The coexistence of several meanings in one word, which is quite common is called polysemy. Many words develop a whole family of meanings, each new meaning often forming yet another starting point for more. The existence of polysemy has obvious dangers: it can make language rather slippery, so that in the course of a piece of reasoning we may be led astray because a key word in our argument is used with different meanings in different places. A homonym is a word that has the same pronunciation and spelling as another word, but a different meaning while heteronyms are words that are spelled the same but have different pronunciations and meanings.
 
This of course does not necessarily justify or validate the differences of words &/or their meanings or interpretations in the BDSM lifestyle, but the concept of multiple meanings between different groups, locations, etc. does exist. Therefore, the words slave, submissive, dominant, etc. having a different meaning in the BDSM lifestyle versus the vanilla lifestyle is an acceptable phenomina.

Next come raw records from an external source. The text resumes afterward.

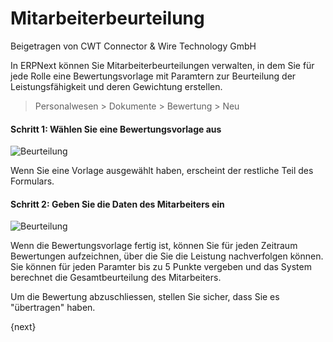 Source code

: <!-- add-breadcrumbs -->
# Mitarbeiterbeurteilung
<span class="text-muted contributed-by">Beigetragen von CWT Connector & Wire Technology GmbH</span>

In ERPNext können Sie Mitarbeiterbeurteilungen verwalten, in dem Sie für jede Rolle eine Bewertungsvorlage mit Paramtern zur Beurteilung der Leistungsfähigkeit und deren Gewichtung erstellen.

> Personalwesen > Dokumente > Bewertung > Neu

#### Schritt 1: Wählen Sie eine Bewertungsvorlage aus

<img class="screenshot" alt="Beurteilung" src="/docs/assets/img/human-resources/appraisal.png">

Wenn Sie eine Vorlage ausgewählt haben, erscheint der restliche Teil des Formulars.

#### Schritt 2: Geben Sie die Daten des Mitarbeiters ein

<img class="screenshot" alt="Beurteilung" src="/docs/assets/img/human-resources/appraisal-employee.png">

Wenn die Bewertungsvorlage fertig ist, können Sie für jeden Zeitraum Bewertungen aufzeichnen, über die Sie die Leistung nachverfolgen können. Sie können für jeden Paramter bis zu 5 Punkte vergeben und das System berechnet die Gesamtbeurteilung des Mitarbeiters.

Um die Bewertung abzuschliessen, stellen Sie sicher, dass Sie es "übertragen" haben.

{next}
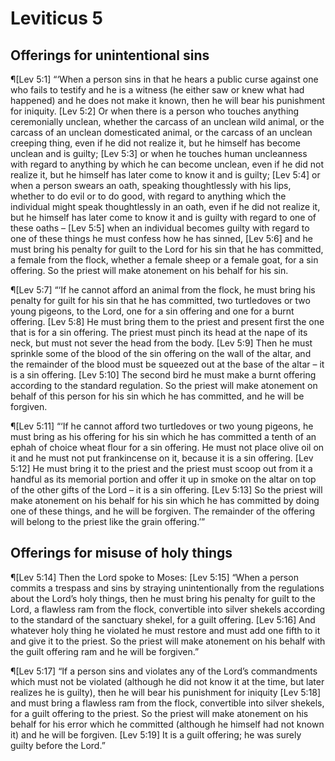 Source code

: # Leviticus 5

## Offerings for unintentional sins
¶[Lev 5:1] “‘When a person sins in that he hears a public curse against one who fails to testify and he is a witness (he either saw or knew what had happened) and he does not make it known, then he will bear his punishment for iniquity.
[Lev 5:2] Or when there is a person who touches anything ceremonially unclean, whether the carcass of an unclean wild animal, or the carcass of an unclean domesticated animal, or the carcass of an unclean creeping thing, even if he did not realize it, but he himself has become unclean and is guilty;
[Lev 5:3] or when he touches human uncleanness with regard to anything by which he can become unclean, even if he did not realize it, but he himself has later come to know it and is guilty;
[Lev 5:4] or when a person swears an oath, speaking thoughtlessly with his lips, whether to do evil or to do good, with regard to anything which the individual might speak thoughtlessly in an oath, even if he did not realize it, but he himself has later come to know it and is guilty with regard to one of these oaths –
[Lev 5:5] when an individual becomes guilty with regard to one of these things he must confess how he has sinned,
[Lev 5:6] and he must bring his penalty for guilt to the Lord for his sin that he has committed, a female from the flock, whether a female sheep or a female goat, for a sin offering. So the priest will make atonement on his behalf for his sin.

¶[Lev 5:7] “‘If he cannot afford an animal from the flock, he must bring his penalty for guilt for his sin that he has committed, two turtledoves or two young pigeons, to the Lord, one for a sin offering and one for a burnt offering.
[Lev 5:8] He must bring them to the priest and present first the one that is for a sin offering. The priest must pinch its head at the nape of its neck, but must not sever the head from the body.
[Lev 5:9] Then he must sprinkle some of the blood of the sin offering on the wall of the altar, and the remainder of the blood must be squeezed out at the base of the altar – it is a sin offering.
[Lev 5:10] The second bird he must make a burnt offering according to the standard regulation. So the priest will make atonement on behalf of this person for his sin which he has committed, and he will be forgiven.

¶[Lev 5:11] “‘If he cannot afford two turtledoves or two young pigeons, he must bring as his offering for his sin which he has committed a tenth of an ephah of choice wheat flour for a sin offering. He must not place olive oil on it and he must not put frankincense on it, because it is a sin offering.
[Lev 5:12] He must bring it to the priest and the priest must scoop out from it a handful as its memorial portion and offer it up in smoke on the altar on top of the other gifts of the Lord – it is a sin offering.
[Lev 5:13] So the priest will make atonement on his behalf for his sin which he has committed by doing one of these things, and he will be forgiven. The remainder of the offering will belong to the priest like the grain offering.’”

## Offerings for misuse of holy things
¶[Lev 5:14] Then the Lord spoke to Moses:
[Lev 5:15] “When a person commits a trespass and sins by straying unintentionally from the regulations about the Lord’s holy things, then he must bring his penalty for guilt to the Lord, a flawless ram from the flock, convertible into silver shekels according to the standard of the sanctuary shekel, for a guilt offering.
[Lev 5:16] And whatever holy thing he violated he must restore and must add one fifth to it and give it to the priest. So the priest will make atonement on his behalf with the guilt offering ram and he will be forgiven.”

¶[Lev 5:17] “If a person sins and violates any of the Lord’s commandments which must not be violated (although he did not know it at the time, but later realizes he is guilty), then he will bear his punishment for iniquity
[Lev 5:18] and must bring a flawless ram from the flock, convertible into silver shekels, for a guilt offering to the priest. So the priest will make atonement on his behalf for his error which he committed (although he himself had not known it) and he will be forgiven.
[Lev 5:19] It is a guilt offering; he was surely guilty before the Lord.”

As a tongue in cheek example (I snagged this from another forum board, so I can’t really “credit” anyone)
 
Words Women Use and Their Meanings

FINE
This is the word women use to end an argument when they are right and
you need to shut up.

FIVE MINUTES
If she is getting dressed, this is half an hour. Five minutes is only five minutes if you have just been given 5 more minutes to watch the game before helping around the house.

NOTHING
This is the calm before the storm. This means "something," and you should be on your toes. Arguments that begin with 'Nothing' usually end in "Fine"

GO AHEAD
This is a dare, not permission. Don't do it.

LOUD SIGH
This is not actually a word, but is a non-verbal statement often misunderstood by men. A "Loud Sigh" means she thinks you are an idiot and wonders why she is wasting her time standing here and arguing with you
over "Nothing"
 
THAT'S OKAY
This is one of the most dangerous statements that a woman can make to a man. "That's Okay" means that she wants to think long and hard before deciding how and when you will pay for your mistake.

THANKS
A woman is thanking you. Do not question it or faint. Just say you're welcome.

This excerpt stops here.